(Saved entries)
- Opening Delimiter -
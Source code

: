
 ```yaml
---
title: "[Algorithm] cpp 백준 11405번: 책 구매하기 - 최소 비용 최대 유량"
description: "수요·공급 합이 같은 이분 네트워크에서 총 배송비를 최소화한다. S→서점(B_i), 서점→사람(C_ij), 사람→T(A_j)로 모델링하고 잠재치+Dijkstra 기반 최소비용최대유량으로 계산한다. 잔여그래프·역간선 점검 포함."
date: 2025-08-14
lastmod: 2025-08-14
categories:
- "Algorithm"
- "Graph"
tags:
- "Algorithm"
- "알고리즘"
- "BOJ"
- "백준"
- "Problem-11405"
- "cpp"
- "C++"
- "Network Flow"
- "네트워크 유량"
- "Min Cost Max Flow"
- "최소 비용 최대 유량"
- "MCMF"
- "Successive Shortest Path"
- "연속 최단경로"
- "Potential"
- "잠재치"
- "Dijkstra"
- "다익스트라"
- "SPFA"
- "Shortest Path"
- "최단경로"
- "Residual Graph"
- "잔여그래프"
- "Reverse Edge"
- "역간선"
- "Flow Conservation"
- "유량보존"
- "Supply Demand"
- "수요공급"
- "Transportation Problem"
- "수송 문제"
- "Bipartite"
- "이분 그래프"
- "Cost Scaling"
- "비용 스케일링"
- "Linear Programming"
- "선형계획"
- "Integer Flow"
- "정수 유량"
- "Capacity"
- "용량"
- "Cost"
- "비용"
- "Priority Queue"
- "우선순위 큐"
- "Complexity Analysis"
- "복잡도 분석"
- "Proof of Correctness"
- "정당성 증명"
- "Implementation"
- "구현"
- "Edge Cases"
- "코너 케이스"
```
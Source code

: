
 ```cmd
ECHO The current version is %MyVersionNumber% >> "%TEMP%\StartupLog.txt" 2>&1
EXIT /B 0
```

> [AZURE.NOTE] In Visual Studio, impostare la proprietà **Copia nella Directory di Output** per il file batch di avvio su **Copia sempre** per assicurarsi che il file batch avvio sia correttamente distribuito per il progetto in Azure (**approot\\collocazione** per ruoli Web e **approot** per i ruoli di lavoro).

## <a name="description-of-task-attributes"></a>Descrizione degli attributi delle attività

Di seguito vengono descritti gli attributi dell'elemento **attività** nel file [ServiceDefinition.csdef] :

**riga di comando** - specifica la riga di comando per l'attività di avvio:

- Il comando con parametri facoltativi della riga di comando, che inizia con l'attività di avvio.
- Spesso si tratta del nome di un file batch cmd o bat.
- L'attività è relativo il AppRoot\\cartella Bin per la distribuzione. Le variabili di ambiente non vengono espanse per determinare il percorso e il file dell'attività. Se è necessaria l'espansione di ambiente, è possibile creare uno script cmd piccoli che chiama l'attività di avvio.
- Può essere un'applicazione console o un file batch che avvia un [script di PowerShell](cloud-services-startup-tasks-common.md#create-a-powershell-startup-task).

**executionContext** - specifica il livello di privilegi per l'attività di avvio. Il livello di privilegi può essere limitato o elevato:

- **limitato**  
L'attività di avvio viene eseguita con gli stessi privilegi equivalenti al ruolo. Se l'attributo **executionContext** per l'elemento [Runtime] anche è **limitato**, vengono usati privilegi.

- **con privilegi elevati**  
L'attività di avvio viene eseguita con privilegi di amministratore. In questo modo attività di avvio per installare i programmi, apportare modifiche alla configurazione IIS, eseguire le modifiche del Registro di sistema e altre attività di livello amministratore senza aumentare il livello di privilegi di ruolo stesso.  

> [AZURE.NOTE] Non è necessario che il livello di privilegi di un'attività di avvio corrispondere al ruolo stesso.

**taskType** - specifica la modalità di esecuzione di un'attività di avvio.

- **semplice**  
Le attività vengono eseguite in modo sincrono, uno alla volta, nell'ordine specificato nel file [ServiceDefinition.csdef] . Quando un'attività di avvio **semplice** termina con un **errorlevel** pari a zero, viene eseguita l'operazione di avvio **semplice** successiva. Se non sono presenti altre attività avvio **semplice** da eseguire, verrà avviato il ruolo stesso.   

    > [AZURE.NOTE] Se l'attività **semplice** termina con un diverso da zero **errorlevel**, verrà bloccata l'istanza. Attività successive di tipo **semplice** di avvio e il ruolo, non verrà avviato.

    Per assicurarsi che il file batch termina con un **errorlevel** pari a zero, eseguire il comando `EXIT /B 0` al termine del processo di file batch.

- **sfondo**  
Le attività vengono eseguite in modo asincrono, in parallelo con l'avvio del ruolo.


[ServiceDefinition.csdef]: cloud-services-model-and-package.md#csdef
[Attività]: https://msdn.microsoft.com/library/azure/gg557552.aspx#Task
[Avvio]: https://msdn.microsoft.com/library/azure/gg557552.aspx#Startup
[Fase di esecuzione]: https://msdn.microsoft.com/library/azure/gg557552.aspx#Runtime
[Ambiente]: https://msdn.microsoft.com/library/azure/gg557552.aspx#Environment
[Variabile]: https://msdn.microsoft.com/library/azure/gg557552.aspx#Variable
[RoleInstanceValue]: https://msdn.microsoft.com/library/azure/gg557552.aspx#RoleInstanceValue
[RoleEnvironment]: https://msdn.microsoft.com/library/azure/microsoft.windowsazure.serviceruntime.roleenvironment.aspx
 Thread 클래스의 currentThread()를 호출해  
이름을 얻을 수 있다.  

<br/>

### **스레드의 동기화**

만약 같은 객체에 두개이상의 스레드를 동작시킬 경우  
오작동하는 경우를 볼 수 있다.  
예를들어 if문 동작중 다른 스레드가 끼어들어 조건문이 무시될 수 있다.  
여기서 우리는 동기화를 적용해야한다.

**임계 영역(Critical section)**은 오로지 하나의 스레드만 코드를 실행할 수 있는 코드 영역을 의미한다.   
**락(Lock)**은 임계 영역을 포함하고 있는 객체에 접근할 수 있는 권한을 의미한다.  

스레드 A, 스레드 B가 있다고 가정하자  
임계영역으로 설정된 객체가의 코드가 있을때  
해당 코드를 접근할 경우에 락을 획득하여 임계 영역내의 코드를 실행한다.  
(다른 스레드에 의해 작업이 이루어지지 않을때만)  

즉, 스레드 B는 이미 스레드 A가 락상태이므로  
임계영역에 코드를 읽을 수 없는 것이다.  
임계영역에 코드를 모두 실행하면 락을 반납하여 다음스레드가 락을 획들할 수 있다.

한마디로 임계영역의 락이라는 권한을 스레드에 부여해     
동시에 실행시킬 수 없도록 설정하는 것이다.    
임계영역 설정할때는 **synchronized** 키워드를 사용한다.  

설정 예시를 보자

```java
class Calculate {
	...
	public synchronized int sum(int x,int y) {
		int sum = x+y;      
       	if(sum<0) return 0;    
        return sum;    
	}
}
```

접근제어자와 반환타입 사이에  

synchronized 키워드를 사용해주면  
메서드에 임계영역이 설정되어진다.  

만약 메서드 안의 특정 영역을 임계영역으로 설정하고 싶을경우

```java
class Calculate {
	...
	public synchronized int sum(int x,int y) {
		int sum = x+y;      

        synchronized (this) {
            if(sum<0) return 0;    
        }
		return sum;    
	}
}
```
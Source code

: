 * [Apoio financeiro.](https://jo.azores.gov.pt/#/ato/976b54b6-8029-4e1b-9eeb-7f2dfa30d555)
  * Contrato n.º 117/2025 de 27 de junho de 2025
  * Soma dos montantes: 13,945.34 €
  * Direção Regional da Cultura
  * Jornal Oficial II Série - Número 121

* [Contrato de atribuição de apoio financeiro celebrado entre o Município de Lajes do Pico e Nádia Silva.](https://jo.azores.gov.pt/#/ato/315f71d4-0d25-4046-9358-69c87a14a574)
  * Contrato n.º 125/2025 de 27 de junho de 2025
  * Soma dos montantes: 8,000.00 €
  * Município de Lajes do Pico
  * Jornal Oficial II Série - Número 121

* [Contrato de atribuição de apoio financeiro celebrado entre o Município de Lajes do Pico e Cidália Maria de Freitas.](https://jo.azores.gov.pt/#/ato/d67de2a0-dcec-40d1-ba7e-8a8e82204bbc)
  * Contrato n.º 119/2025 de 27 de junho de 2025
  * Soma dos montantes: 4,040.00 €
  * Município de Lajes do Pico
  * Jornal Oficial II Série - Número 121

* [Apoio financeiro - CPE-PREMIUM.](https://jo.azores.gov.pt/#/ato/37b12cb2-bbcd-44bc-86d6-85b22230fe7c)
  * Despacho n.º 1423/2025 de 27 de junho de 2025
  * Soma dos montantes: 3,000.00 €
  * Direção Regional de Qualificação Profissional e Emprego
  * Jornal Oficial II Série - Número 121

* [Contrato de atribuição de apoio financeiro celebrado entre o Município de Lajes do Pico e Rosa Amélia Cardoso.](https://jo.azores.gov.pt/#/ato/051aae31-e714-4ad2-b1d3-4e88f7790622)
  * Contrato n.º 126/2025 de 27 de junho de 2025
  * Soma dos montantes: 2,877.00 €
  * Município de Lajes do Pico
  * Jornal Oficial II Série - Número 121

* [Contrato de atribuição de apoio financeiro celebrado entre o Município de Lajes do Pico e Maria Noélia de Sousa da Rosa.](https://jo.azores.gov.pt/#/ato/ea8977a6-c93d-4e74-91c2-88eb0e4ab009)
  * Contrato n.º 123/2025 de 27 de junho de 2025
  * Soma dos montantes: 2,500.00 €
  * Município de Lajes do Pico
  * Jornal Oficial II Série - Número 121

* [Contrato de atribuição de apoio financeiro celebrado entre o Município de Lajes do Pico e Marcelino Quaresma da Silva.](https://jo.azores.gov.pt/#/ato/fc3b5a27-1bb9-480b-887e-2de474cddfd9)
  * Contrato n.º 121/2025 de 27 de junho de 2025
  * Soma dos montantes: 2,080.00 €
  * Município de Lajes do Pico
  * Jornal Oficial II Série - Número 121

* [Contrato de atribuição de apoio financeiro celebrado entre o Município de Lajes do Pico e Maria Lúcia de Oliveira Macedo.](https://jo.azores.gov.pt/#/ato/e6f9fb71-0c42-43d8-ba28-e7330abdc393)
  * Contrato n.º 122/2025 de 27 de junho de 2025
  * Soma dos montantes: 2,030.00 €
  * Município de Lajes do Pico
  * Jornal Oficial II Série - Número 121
- Closing Delimiter -
Problem :: Look through the records and gather each line with the word "Flow".

Task result ::
- "Network Flow"
- "Min Cost Max Flow"
- "Flow Conservation"
- "Integer Flow"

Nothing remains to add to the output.